##### Entries supplied #####

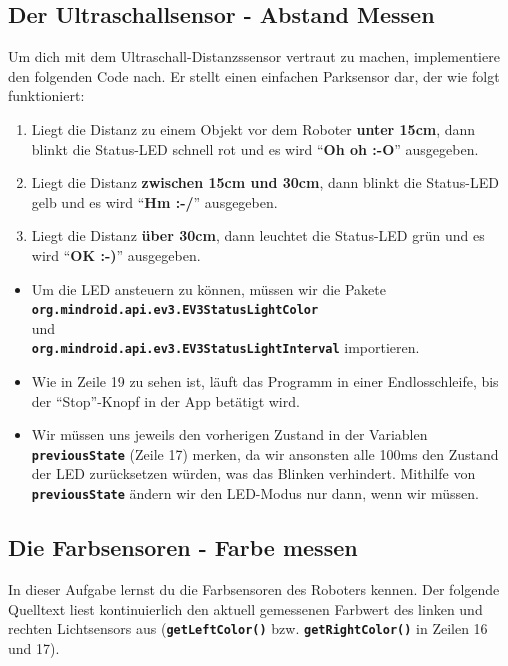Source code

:\documentclass[
	12pt,
	colorbacktitle,
	accentcolor=tud1c,
	draft,
	twoside,
	german
]{tudexercise}
\newcommand{\solpath}[0]{../../impl/androidApp/app/src/main/java/org/mindroid/android/app/programs/workshop/solutions}
\newcommand{\bfcode}[1]{\texttt{\textbf{#1}}}
\begin{document}
	\subsection{Der Ultraschallsensor - Abstand Messen}
	Um dich mit dem Ultraschall-Distanzssensor vertraut zu machen, implementiere den folgenden Code nach. Er stellt einen einfachen Parksensor dar, der wie folgt funktioniert:
	\begin{enumerate}
	\item Liegt die Distanz zu einem Objekt vor dem Roboter \textbf{unter 15cm}, dann blinkt die Status-LED schnell rot und es wird “\textbf{Oh oh :-O}” ausgegeben.
	\item Liegt die Distanz \textbf{zwischen 15cm und 30cm}, dann blinkt die Status-LED gelb und es wird “\textbf{Hm :-/}” ausgegeben.
	\item Liegt die Distanz \textbf{über 30cm}, dann leuchtet die Status-LED grün und es wird “\textbf{OK :-)}” ausgegeben.
	\end{enumerate}
	
	
	
	\begin{itemize}
	\item Um die LED ansteuern zu können, müssen wir die Pakete \\ \bfcode{org.mindroid.api.ev3.EV3StatusLightColor}\\ und\\ \bfcode{org.mindroid.api.ev3.EV3StatusLightInterval} importieren.
	\item Wie in Zeile 19 zu sehen ist, läuft das Programm in einer Endlosschleife, bis der “Stop”-Knopf in der App betätigt wird.
	\item Wir müssen uns jeweils den vorherigen Zustand in der Variablen \bfcode{previousState} (Zeile 17) merken, da wir ansonsten alle 100ms den Zustand der LED zurücksetzen würden, was das Blinken verhindert. Mithilfe von \bfcode{previousState} ändern wir den LED-Modus nur dann, wenn wir müssen.
	
	\end{itemize}
	
	\subsection{Die Farbsensoren - Farbe messen}
	In dieser Aufgabe lernst du die Farbsensoren des Roboters kennen. Der folgende Quelltext liest kontinuierlich den aktuell gemessenen Farbwert des linken und rechten Lichtsensors aus (\bfcode{getLeftColor()} bzw. \bfcode{getRightColor()} in Zeilen 16 und 17).
	\\
	
\end{document}
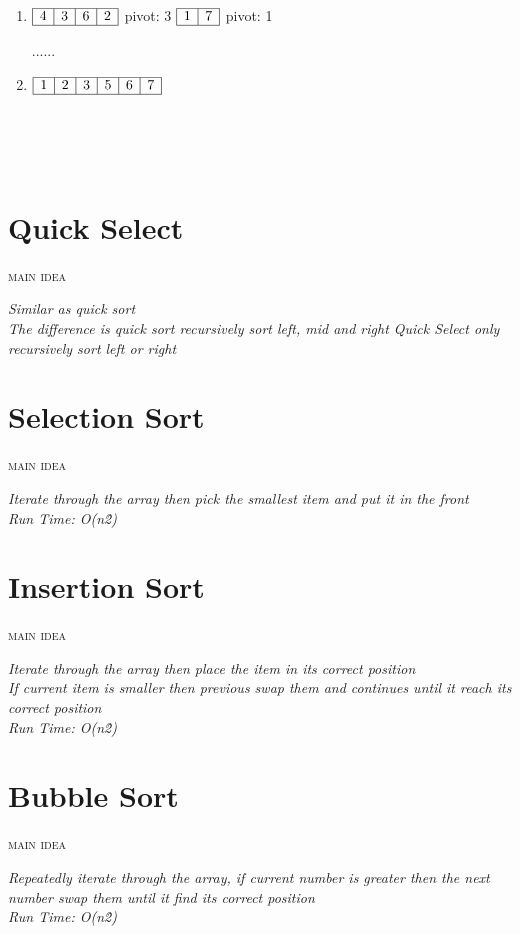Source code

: \documentclass[12pt, letterpaper]{article}
\newcommand{\idea}[1]{
\noindent
\begin{minipage}[t]{0.15\textwidth}
	\textsc{main idea}
\end{minipage}
\hspace{-0.8cm}\vline\hspace{0.05cm}
\begin{minipage}[t]{0.88\textwidth}
	\textit{#1}
\end{minipage}\vspace{0.25cm}}
\begin{document}
\begin{minipage}{0.8\textwidth}
\begin{enumerate}
		\item
		$\begin{array}{|l|c|c|r|}
			\hline
			4 & 3 & 6 & 2\\
			\hline
		\end{array}$
		pivot: 3
		$\begin{array}{|l|r|}
			\hline
			1 & 7\\
			\hline
		\end{array}$
		pivot: 1
		
		......
		
		\item
		$\begin{array}{|l|c|c|c|c|r|}
			\hline
			1 & 2 & 3 & 5 & 6 & 7 \\
			\hline
		\end{array}$
	\end{enumerate}
\end{minipage}
\\\\\\

\section{Quick Select}
\idea{Similar as quick sort\\
	  The difference is quick sort recursively sort left, mid and right
	  Quick Select only recursively sort left or right}
	  
\newpage

\section{Selection Sort}
\idea{Iterate through the array then pick the smallest item and put it in
	  the front\\
	  Run Time: O(n\^{2})}
	  
\section{Insertion Sort}
\idea{Iterate through the array then place the item in its correct 
	  position\\ 
	  If current item is smaller then previous swap them and continues until it reach its correct position\\
	  Run Time: O(n\^{2})}
	  
\section{Bubble Sort}
\idea{Repeatedly iterate through the array, if current number is greater
	  then the next number swap them until it find its correct position\\
	  Run Time: O(n\^{2})}
	  
\end{document}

#####

• _Task_:
Where the line with "Farbsensoren - Farbe" appears in the entries above, begin there and restate every line to the end word for word, minus the pictures.

• _Exercise response_:
	\subsection{Die Farbsensoren - Farbe messen}
	In dieser Aufgabe lernst du die Farbsensoren des Roboters kennen. Der folgende Quelltext liest kontinuierlich den aktuell gemessenen Farbwert des linken und rechten Lichtsensors aus (\bfcode{getLeftColor()} bzw. \bfcode{getRightColor()} in Zeilen 16 und 17).
	\\
	
\end{document}
Source code

: \documentclass[12pt, letterpaper]{article}
\newcommand{\idea}[1]{
\noindent
\begin{minipage}[t]{0.15\textwidth}
	\textsc{main idea}
\end{minipage}
\hspace{-0.8cm}\vline\hspace{0.05cm}
\begin{minipage}[t]{0.88\textwidth}
	\textit{#1}
\end{minipage}\vspace{0.25cm}}
\begin{document}
\begin{minipage}{0.8\textwidth}
\begin{enumerate}
		\item
		$\begin{array}{|l|c|c|r|}
			\hline
			4 & 3 & 6 & 2\\
			\hline
		\end{array}$
		pivot: 3
		$\begin{array}{|l|r|}
			\hline
			1 & 7\\
			\hline
		\end{array}$
		pivot: 1
		
		......
		
		\item
		$\begin{array}{|l|c|c|c|c|r|}
			\hline
			1 & 2 & 3 & 5 & 6 & 7 \\
			\hline
		\end{array}$
	\end{enumerate}
\end{minipage}
\\\\\\

\section{Quick Select}
\idea{Similar as quick sort\\
	  The difference is quick sort recursively sort left, mid and right
	  Quick Select only recursively sort left or right}
	  
\newpage

\section{Selection Sort}
\idea{Iterate through the array then pick the smallest item and put it in
	  the front\\
	  Run Time: O(n\^{2})}
	  
\section{Insertion Sort}
\idea{Iterate through the array then place the item in its correct 
	  position\\ 
	  If current item is smaller then previous swap them and continues until it reach its correct position\\
	  Run Time: O(n\^{2})}
	  
\section{Bubble Sort}
\idea{Repeatedly iterate through the array, if current number is greater
	  then the next number swap them until it find its correct position\\
	  Run Time: O(n\^{2})}
	  
\end{document}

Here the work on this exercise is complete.